_What you need to do_
Transcribe all of the records word for word, please, omitting the pictures.

_Material for the task_
****

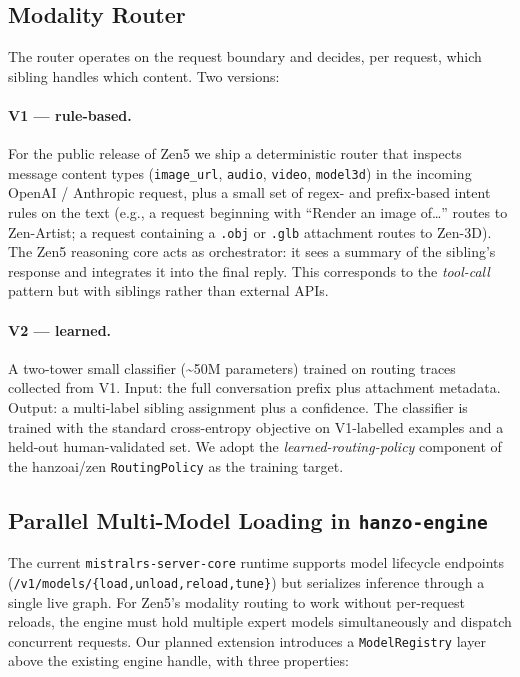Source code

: \documentclass[11pt,a4paper]{article}
\begin{document}
\subsection{Modality Router}

The router operates on the request boundary and decides, per request, which sibling handles which
content. Two versions:

\paragraph{V1 --- rule-based.} For the public release of Zen5 we ship a deterministic router that
inspects message content types (\texttt{image\_url}, \texttt{audio}, \texttt{video}, \texttt{model3d})
in the incoming OpenAI / Anthropic request, plus a small set of regex- and prefix-based intent rules
on the text (e.g., a request beginning with ``Render an image of\ldots'' routes to Zen-Artist; a
request containing a \texttt{.obj} or \texttt{.glb} attachment routes to Zen-3D). The Zen5 reasoning
core acts as orchestrator: it sees a summary of the sibling's response and integrates it into the
final reply. This corresponds to the \emph{tool-call} pattern but with siblings rather than external
APIs.

\paragraph{V2 --- learned.} A two-tower small classifier (\textasciitilde 50M parameters) trained on
routing traces collected from V1. Input: the full conversation prefix plus attachment metadata.
Output: a multi-label sibling assignment plus a confidence. The classifier is trained with the
standard cross-entropy objective on V1-labelled examples and a held-out human-validated set. We
adopt the \emph{learned-routing-policy} component of the hanzoai/zen \texttt{RoutingPolicy}
\cite{hanzoai-zen} as the training target.

\subsection{Parallel Multi-Model Loading in \texttt{hanzo-engine}}

The current \texttt{mistralrs-server-core} runtime supports model lifecycle endpoints
(\texttt{/v1/models/\{load,unload,reload,tune\}}) but serializes inference through a single live
graph. For Zen5's modality routing to work without per-request reloads, the engine must hold multiple
expert models simultaneously and dispatch concurrent requests. Our planned extension introduces a
\texttt{ModelRegistry} layer above the existing engine handle, with three properties:
\end{document}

****

_Answer box_
Source code

: \documentclass[11pt,a4paper]{article}
\begin{document}
\subsection{Modality Router}

The router operates on the request boundary and decides, per request, which sibling handles which
content. Two versions:

\paragraph{V1 --- rule-based.} For the public release of Zen5 we ship a deterministic router that
inspects message content types (\texttt{image\_url}, \texttt{audio}, \texttt{video}, \texttt{model3d})
in the incoming OpenAI / Anthropic request, plus a small set of regex- and prefix-based intent rules
on the text (e.g., a request beginning with ``Render an image of\ldots'' routes to Zen-Artist; a
request containing a \texttt{.obj} or \texttt{.glb} attachment routes to Zen-3D). The Zen5 reasoning
core acts as orchestrator: it sees a summary of the sibling's response and integrates it into the
final reply. This corresponds to the \emph{tool-call} pattern but with siblings rather than external
APIs.

\paragraph{V2 --- learned.} A two-tower small classifier (\textasciitilde 50M parameters) trained on
routing traces collected from V1. Input: the full conversation prefix plus attachment metadata.
Output: a multi-label sibling assignment plus a confidence. The classifier is trained with the
standard cross-entropy objective on V1-labelled examples and a held-out human-validated set. We
adopt the \emph{learned-routing-policy} component of the hanzoai/zen \texttt{RoutingPolicy}
\cite{hanzoai-zen} as the training target.

\subsection{Parallel Multi-Model Loading in \texttt{hanzo-engine}}

The current \texttt{mistralrs-server-core} runtime supports model lifecycle endpoints
(\texttt{/v1/models/\{load,unload,reload,tune\}}) but serializes inference through a single live
graph. For Zen5's modality routing to work without per-request reloads, the engine must hold multiple
expert models simultaneously and dispatch concurrent requests. Our planned extension introduces a
\texttt{ModelRegistry} layer above the existing engine handle, with three properties:
\end{document}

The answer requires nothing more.